A JSON instantiation of QueueConnectorDescriptor serves as the configuration for the LMC QueueConnector is required to turn the device on. A minimal example of this is follows:

{
    "exchanges": [
        {
            "dtype": "string",
            "shape": [],
            "source": {
                "type": "KafkaConsumerSource",
                "servers": "localhost:9092",
                "topic": "test_topic",
                "encoding": "utf-8"
            },
            "sink": {
                "type": "TangoLocalAttributeSink",
                "attribute_name": "message"
            }
        }
    ]
}

This indicates to the queue connector to stream string values read from the test_topic topic on the Kafka server running on localhost:9092 to a new scalar tango attribute named message.

Write to Configuration Database

The configuration database is the recommended approach to configuring the LMC Queue Connector by populating the exchanges_config_path device property.
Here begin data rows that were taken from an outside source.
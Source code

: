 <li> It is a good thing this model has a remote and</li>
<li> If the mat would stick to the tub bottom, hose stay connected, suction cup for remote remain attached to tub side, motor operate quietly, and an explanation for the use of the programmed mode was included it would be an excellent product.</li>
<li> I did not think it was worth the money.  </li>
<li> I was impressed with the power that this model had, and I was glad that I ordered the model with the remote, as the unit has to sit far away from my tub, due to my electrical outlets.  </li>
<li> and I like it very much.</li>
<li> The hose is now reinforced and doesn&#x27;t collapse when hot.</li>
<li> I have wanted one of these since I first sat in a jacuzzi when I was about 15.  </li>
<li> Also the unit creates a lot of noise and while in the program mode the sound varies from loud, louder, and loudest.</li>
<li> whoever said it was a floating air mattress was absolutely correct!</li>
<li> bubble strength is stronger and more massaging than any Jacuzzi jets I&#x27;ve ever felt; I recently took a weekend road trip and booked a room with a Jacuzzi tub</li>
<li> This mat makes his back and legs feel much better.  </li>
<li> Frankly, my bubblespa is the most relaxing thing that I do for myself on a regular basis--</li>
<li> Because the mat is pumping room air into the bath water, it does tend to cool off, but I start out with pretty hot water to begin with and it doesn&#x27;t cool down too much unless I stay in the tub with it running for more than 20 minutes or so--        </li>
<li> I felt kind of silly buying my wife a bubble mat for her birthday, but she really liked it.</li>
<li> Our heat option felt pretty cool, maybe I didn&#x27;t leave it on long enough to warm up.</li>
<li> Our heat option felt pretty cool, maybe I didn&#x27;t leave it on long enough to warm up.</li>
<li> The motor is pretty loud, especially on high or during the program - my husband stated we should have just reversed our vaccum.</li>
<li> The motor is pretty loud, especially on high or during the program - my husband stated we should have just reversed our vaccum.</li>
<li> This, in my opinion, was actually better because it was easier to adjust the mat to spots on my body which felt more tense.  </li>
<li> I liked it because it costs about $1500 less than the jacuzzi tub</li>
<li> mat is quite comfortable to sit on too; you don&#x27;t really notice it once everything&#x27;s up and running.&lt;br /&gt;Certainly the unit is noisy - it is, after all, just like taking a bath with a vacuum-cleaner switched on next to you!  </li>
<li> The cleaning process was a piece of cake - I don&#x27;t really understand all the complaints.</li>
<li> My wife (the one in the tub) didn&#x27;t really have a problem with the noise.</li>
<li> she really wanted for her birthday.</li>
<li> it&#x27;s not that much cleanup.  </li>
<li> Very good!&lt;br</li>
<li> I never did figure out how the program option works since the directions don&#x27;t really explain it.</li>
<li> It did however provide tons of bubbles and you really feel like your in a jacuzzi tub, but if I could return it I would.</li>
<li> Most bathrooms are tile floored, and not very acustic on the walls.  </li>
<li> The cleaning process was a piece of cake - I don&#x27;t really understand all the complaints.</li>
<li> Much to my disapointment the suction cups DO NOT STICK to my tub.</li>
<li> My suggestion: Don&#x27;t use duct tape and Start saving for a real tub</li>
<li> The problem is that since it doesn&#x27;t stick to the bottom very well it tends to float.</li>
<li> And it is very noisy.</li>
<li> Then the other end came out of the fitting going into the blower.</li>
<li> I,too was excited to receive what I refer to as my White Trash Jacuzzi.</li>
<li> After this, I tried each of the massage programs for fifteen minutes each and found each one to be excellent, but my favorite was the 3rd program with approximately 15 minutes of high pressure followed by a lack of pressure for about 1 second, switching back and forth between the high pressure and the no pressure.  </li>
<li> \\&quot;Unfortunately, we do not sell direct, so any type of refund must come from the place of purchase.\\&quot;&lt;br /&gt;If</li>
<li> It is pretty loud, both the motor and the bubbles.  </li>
The SDP Integration Helm chart is setup to create one Queue Connector per subarray, each of which is configured to monitor JSON configs at direct child paths of '/component/lmc-queueconnector-<subarray-id>/owner' in the database.

Using ska-sdp-config, write the above configuration to the database location from a container inside the same cluster as the device, e.g.:

import ska_sdp_config
import json
configdb = ska_sdp_config.Config()
subarray_id = 1
for txn in configdb.txn():
    txn._create(
        f'/component/lmc-queueconnector-{subarray_id:02d}/owner/my_id',
        json.dumps({
            "exchanges": [
                {
                    "dtype": "string",
                    "shape": [],
                    "source": {
                        "type": "KafkaConsumerSource",
                        "servers": "localhost:9092",
                        "topic": "test_topic",
                        "encoding": "utf-8"
                    },
                    "sink": {
                        "type": "TangoLocalAttributeSink",
                        "attribute_name": "message"
                    }
                }
            ]
        })
    )

Note

This approach does not require the software performing configuration to install and use the tango API, only ska-sdp-config.

Subscribe to Exchange Sinks

Since the Queue Connector indefinitely streams data until instructed to stop via providing a new configuration, a component intended to receive data from the Queue Connector should subscribe to the endpoint the device writes to. In the case of a Tango attribute this can be done using tango subscriptions:

>>> import tango
>>> proxy = tango.DeviceProxy('test-sdp/queueconnector/01')
>>> proxy.subscribe_event("message", tango.EventType.CHANGE_EVENT, print)

Stream Data

For this example, the specified Kafka topic now automatically pushes data to the subscribed Queue Connector, and will start immediately after the new config is detected and read.

>>> import aiokafka
>>> import asyncio
>>> async def stream():
...     async with aiokafka.AIOKafkaProducer(boostrap_servers="test_topic") as producer:
...         for message in ["Hello", "world!"]:
...             await producer.send_and_wait(message)
...             await asyncio.sleep(1)
...
>>> asyncio.run(stream())

As data is sent to Kafka, the Tango subscription handler will trigger on background thread and print.

End Streaming

When the stream becomes idle (in this example after 2 seconds), any Queue Connector attributes will remain on the device, e.g.

>>> print(proxy.read_attribute("message"))
"World!"

At this point the device can either be stopped by writing an empty config to the configuration database or be reconfigured by writing a new configuration. Any existing tango attributes from the previous configuration will be removed (even if a newly detected config also defines them).